• Calf cheek 200 g
  • Urgell cheese 60 g 
  • Onion 20 g
  • Carrot 15 g
  • Crushed tomato 15 g
  • Meat stock 3 g
  • White wine 0.008 L
  • Maize flour 5 g
  • Potato 50 g
  • Cream of milk 0.2 L
  • Olive oil
  • Salt
  • Dry garlic
  • Hazelnuts
  • Parsley
  • Black pepper

To make the caramelised onion:

Onion, sugar, redcurrant


Season the calf cheek then roast it for 60 minutes at 170C followed by a reduction at 4C.

Finely cut the carrot and onion ("brunoise"), sauté them for 15 minutes with olive oil to produce a sofrito and then add the white wine and leave to reduce for 2 minutes; incorporate the crushed tomato and leave to cook for 5 minutes before adding water and bringing to the boil. 

Prepare a chopped mixture of the hazelnuts, dry garlic, parsley and a little water. Add this to the sauce and then incorporate the meat stock. Leave it to boil and then strain it through a conical sieve. Season the sauce, bind it with the maize flour and leave it to cook for 10 minutes. 

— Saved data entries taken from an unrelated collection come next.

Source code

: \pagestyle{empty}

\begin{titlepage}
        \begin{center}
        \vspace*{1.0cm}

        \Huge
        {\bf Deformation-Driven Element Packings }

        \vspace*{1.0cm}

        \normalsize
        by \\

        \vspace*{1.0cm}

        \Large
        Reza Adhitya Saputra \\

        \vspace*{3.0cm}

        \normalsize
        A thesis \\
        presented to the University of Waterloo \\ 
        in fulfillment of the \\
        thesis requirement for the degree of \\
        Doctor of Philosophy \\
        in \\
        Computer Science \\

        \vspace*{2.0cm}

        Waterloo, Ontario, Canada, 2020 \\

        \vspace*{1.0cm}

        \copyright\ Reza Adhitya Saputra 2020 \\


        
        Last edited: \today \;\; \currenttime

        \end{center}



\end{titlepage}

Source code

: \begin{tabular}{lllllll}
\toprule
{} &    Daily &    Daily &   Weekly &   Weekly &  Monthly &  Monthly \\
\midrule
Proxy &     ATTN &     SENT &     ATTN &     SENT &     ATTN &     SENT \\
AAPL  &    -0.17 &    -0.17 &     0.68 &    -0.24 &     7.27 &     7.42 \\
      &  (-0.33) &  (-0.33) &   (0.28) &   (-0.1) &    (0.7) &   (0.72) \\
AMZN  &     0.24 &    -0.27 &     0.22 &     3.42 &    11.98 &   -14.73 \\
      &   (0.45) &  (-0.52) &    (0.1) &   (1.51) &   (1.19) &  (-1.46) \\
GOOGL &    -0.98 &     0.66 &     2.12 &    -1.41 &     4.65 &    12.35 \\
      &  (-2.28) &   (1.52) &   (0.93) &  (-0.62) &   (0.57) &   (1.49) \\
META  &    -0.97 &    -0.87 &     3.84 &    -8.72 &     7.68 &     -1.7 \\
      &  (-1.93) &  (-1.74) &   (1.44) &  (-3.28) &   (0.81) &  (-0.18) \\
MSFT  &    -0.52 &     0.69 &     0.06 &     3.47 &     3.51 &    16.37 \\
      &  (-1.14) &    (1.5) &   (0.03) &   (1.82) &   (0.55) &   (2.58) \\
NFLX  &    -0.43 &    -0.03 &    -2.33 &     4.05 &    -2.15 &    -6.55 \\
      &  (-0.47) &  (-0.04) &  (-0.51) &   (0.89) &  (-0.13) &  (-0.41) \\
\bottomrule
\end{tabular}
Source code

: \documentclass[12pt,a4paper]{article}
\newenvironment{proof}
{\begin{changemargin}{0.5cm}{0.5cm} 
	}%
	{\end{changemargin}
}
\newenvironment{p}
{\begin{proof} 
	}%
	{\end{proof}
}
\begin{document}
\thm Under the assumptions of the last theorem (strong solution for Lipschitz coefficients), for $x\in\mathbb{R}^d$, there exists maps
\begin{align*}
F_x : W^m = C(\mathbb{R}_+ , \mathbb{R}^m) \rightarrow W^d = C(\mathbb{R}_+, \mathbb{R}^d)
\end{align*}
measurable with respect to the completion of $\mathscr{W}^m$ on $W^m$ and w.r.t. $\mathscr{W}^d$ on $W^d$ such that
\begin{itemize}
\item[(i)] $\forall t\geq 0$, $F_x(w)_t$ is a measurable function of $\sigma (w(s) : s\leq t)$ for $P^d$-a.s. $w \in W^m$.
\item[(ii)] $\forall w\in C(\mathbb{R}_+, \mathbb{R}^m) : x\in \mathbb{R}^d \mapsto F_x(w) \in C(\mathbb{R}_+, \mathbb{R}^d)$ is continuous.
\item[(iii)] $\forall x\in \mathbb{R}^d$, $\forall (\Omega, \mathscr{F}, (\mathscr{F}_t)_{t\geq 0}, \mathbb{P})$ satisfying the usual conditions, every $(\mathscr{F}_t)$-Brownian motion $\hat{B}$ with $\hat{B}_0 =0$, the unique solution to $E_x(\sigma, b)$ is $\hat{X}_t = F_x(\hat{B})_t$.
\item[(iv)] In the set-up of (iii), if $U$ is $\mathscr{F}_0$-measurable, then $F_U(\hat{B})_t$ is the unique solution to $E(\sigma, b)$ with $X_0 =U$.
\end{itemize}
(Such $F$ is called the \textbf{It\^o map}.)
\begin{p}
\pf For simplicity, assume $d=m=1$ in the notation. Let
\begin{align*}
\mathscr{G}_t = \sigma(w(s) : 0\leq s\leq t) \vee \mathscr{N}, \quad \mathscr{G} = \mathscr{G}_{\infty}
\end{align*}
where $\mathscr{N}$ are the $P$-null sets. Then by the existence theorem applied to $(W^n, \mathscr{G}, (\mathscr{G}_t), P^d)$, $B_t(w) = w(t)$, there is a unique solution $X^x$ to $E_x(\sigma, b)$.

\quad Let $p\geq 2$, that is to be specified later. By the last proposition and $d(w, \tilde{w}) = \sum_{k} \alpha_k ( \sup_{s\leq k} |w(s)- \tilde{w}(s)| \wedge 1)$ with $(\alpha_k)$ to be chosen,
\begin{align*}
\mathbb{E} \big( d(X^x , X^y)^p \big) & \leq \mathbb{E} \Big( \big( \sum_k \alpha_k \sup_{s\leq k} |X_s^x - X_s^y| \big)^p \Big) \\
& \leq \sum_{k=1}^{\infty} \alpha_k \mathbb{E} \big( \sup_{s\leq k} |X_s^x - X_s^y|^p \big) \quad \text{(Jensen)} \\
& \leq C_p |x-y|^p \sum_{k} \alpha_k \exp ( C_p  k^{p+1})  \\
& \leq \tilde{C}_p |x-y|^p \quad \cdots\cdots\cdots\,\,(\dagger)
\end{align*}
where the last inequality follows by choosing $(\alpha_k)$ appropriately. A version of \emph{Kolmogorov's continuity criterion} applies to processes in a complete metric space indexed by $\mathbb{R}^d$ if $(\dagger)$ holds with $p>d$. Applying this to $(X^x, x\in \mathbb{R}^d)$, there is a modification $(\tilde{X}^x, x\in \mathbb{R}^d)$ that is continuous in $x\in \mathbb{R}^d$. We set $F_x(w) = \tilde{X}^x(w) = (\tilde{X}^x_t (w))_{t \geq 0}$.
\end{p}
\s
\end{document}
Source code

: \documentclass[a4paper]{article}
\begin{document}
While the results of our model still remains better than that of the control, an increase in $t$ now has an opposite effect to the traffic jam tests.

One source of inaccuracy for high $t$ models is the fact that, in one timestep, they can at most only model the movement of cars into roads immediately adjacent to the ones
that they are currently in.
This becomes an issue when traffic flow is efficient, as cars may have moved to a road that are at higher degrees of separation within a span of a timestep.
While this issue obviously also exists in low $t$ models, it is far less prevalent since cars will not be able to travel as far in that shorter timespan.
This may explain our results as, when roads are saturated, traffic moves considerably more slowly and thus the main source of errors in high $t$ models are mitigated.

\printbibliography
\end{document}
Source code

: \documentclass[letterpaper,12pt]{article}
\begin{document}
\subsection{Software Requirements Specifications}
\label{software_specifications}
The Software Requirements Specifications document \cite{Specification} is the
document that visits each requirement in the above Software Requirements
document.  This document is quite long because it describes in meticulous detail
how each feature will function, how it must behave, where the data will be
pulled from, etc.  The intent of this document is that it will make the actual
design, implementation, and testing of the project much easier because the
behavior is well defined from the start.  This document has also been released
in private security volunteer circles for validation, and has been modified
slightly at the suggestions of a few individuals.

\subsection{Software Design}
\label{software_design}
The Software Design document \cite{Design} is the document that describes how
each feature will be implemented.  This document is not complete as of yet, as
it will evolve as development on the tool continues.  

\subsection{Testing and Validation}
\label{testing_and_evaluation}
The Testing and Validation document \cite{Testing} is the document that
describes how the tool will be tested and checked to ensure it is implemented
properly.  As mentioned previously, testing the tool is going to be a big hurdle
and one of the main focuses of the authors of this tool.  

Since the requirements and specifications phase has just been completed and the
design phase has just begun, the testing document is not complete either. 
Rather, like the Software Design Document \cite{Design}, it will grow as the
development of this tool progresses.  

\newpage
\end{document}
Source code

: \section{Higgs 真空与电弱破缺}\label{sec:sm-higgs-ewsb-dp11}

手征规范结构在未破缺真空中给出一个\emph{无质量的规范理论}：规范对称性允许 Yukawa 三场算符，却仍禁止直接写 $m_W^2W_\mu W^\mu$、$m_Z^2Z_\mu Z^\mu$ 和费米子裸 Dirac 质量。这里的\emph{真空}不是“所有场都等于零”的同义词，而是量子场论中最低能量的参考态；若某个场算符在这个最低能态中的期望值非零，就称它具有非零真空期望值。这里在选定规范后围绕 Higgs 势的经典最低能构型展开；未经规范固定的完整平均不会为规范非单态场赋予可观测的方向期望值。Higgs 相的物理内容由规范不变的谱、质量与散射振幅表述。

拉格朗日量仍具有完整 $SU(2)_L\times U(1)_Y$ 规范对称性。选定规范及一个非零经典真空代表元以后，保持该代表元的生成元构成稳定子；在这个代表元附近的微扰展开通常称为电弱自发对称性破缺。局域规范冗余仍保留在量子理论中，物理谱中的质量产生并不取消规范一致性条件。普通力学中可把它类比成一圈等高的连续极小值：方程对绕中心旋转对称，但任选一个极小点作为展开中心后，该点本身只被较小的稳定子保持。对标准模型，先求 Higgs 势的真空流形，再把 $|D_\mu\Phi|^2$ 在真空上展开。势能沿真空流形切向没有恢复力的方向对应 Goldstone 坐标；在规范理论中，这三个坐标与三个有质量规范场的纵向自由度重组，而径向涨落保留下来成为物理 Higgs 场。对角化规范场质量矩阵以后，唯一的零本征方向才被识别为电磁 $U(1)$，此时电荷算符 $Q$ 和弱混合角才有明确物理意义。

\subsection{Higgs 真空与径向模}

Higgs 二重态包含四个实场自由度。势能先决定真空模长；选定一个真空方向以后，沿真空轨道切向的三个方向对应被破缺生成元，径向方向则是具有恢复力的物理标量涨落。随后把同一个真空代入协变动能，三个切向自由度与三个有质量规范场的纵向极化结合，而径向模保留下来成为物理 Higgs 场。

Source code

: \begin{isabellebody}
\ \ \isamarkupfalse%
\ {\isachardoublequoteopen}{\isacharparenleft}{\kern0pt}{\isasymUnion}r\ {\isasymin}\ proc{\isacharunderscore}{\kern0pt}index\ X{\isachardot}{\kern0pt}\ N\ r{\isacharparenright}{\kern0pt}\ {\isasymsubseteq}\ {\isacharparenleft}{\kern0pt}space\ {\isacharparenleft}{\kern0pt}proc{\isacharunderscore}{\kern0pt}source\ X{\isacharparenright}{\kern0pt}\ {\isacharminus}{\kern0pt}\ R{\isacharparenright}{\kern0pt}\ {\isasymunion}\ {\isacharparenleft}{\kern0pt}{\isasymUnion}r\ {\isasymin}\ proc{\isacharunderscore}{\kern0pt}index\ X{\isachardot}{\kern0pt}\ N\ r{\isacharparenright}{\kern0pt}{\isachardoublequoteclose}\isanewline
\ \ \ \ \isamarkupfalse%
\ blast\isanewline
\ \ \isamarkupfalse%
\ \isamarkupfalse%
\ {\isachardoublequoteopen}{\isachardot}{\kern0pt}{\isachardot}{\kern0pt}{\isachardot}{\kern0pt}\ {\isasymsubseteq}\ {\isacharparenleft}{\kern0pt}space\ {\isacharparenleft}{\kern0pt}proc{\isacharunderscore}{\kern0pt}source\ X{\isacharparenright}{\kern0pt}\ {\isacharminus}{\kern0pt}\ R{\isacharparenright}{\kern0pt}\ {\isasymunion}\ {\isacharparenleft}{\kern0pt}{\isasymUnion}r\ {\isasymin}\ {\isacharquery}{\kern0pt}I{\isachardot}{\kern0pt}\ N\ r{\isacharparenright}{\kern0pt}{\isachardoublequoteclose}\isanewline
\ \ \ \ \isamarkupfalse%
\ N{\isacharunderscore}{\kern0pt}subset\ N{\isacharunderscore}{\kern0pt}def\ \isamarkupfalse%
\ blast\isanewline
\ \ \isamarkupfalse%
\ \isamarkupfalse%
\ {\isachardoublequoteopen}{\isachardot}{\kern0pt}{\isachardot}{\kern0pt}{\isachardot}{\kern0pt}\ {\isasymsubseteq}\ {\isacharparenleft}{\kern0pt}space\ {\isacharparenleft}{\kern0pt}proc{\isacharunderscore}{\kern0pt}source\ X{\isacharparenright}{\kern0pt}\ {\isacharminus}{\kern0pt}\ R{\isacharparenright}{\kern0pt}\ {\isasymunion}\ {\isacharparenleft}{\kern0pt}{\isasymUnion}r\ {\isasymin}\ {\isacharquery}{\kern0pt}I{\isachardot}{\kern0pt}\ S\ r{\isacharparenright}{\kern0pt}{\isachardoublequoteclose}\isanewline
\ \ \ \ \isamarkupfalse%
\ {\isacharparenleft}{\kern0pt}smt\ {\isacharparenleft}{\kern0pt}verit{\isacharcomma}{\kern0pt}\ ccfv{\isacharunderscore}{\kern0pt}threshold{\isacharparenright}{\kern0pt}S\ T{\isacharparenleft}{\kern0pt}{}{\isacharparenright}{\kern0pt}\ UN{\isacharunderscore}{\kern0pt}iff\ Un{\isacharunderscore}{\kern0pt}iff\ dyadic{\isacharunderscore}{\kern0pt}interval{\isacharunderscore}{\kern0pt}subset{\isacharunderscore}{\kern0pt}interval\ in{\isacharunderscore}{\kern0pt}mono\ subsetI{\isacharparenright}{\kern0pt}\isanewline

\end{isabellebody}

Cut the calf cheek into 1.5 cm strips. Add the sauce and then stew it for 30 minutes. Separate the cheek from the sauce and set it aside.

Peel the potatoes and cut them into strips, combining them with the onion. Season and then put in the oven at 150C for 15 minutes. Then add the cream and roast for a further 20 minutes at 150C. 

Cut the onion into strips and boil it in a mixture of water and sugar for 20 minutes. Strain and then add the redcurrant and leave the mixture to reduce for a further 20 minutes.


Lay the dish out on a bed of potato, placing two strips of calf cheek on top. Put a strip of cheese on top of the veal and gratinate in the oven at 160C for 15 minutes.